Give again exactly the lines that run from the start of the records to the line holding "Method override in", both ends counted. Do not include the pictures.

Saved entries
+++++

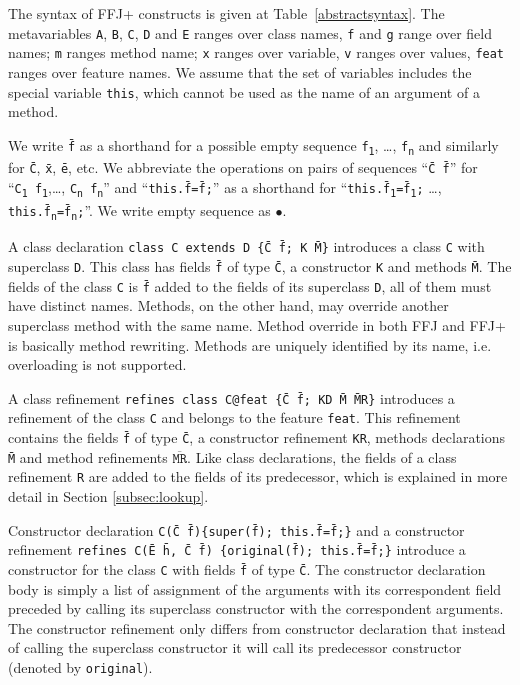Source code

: The syntax of \ac{FFJ+} constructs is given at Table~\ref{abstractsyntax}. The metavariables
\texttt{A}, \texttt{B}, \texttt{C}, \texttt{D} and \texttt{E} ranges over class names, \texttt{f} and \texttt{g} range over
field names; \texttt{m} ranges method name; \texttt{x} ranges over variable, \texttt{v} ranges over
values, \texttt{feat} ranges over feature names. We assume that the set of variables includes the special variable \texttt{this}, which
cannot be used as the name of an argument of a method.

We write \texttt{\=f} as a shorthand for a possible empty sequence \texttt{f\textsubscript1}, \dots, \texttt{f\textsubscript{n}} 
and similarly for \texttt{\=C}, \texttt{\=x}, \texttt{\=e}, etc. We abbreviate the operations on pairs of sequences
``\texttt{\=C~\=f}'' for ``\texttt{C\textsubscript1~f\textsubscript1},\dots, \texttt{C\textsubscript{n}~f\textsubscript{n}}''
and ``\texttt{this.\=f=\=f;}'' as a shorthand for 
``\texttt{this.\=f\textsubscript1=\=f\textsubscript1;} \dots, \texttt{this.\=f\textsubscript{n}=\=f\textsubscript{n};}''.
We write empty sequence as $\bullet$.


A class declaration \texttt{class\ C~extends~D\ \{\={C} \={f}; K \={M}\}} 
introduces a class \texttt{C} with superclass \texttt{D}. This class has fields \texttt{\=f}
of type \texttt{\=C}, a constructor \texttt{K} and methods \texttt{\=M}. The fields of the class \texttt{C}
is \texttt{\=f} added to the fields of its superclass \texttt{D}, all of them must have distinct names.
Methods, on the other hand, may override another superclass method with the same name.
Method override in both \ac{FFJ} and \ac{FFJ+} is basically method rewriting. 
Methods are uniquely identified by its name, i.e. overloading is not supported.

A class refinement \texttt{refines~class~C@feat~\{\={C}~\={f};~KD~\={M}~\={MR}\}}
introduces a refinement of the class \texttt{C} and belongs to the feature \texttt{feat}. 
This refinement contains the fields  \texttt{\=f} of type \texttt{\=C}, 
a constructor refinement \texttt{KR}, methods declarations \texttt{\=M} and method refinements $\overline{\texttt{MR}}$.
Like class declarations, the fields of a class refinement \texttt{R} are added to the fields of its predecessor, which
is explained in more detail in Section \ref{subsec:lookup}.

Constructor declaration \texttt{C(\={C}~\={f})\{super(\={f}); this.\={f}=\={f};\}} and a constructor refinement 
\texttt{refines~C(\={E}~\={h}, \={C}~\={f}) \{original(\={f}); this.\={f}=\={f};\}} introduce a constructor 
for the class \texttt{C} with fields \texttt{\=f} of type \texttt{\=C}. The constructor declaration body is simply 
a list of assignment of the arguments with its correspondent field preceded by calling its superclass constructor with the correspondent arguments.
The constructor refinement only differs from constructor declaration that instead of calling the superclass constructor
it will call its predecessor constructor (denoted by \texttt{original}).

+++++

__Answer__
Source code

: The syntax of \ac{FFJ+} constructs is given at Table~\ref{abstractsyntax}. The metavariables
\texttt{A}, \texttt{B}, \texttt{C}, \texttt{D} and \texttt{E} ranges over class names, \texttt{f} and \texttt{g} range over
field names; \texttt{m} ranges method name; \texttt{x} ranges over variable, \texttt{v} ranges over
values, \texttt{feat} ranges over feature names. We assume that the set of variables includes the special variable \texttt{this}, which
cannot be used as the name of an argument of a method.

We write \texttt{\=f} as a shorthand for a possible empty sequence \texttt{f\textsubscript1}, \dots, \texttt{f\textsubscript{n}} 
and similarly for \texttt{\=C}, \texttt{\=x}, \texttt{\=e}, etc. We abbreviate the operations on pairs of sequences
``\texttt{\=C~\=f}'' for ``\texttt{C\textsubscript1~f\textsubscript1},\dots, \texttt{C\textsubscript{n}~f\textsubscript{n}}''
and ``\texttt{this.\=f=\=f;}'' as a shorthand for 
``\texttt{this.\=f\textsubscript1=\=f\textsubscript1;} \dots, \texttt{this.\=f\textsubscript{n}=\=f\textsubscript{n};}''.
We write empty sequence as $\bullet$.


A class declaration \texttt{class\ C~extends~D\ \{\={C} \={f}; K \={M}\}} 
introduces a class \texttt{C} with superclass \texttt{D}. This class has fields \texttt{\=f}
of type \texttt{\=C}, a constructor \texttt{K} and methods \texttt{\=M}. The fields of the class \texttt{C}
is \texttt{\=f} added to the fields of its superclass \texttt{D}, all of them must have distinct names.
Methods, on the other hand, may override another superclass method with the same name.
Method override in both \ac{FFJ} and \ac{FFJ+} is basically method rewriting. 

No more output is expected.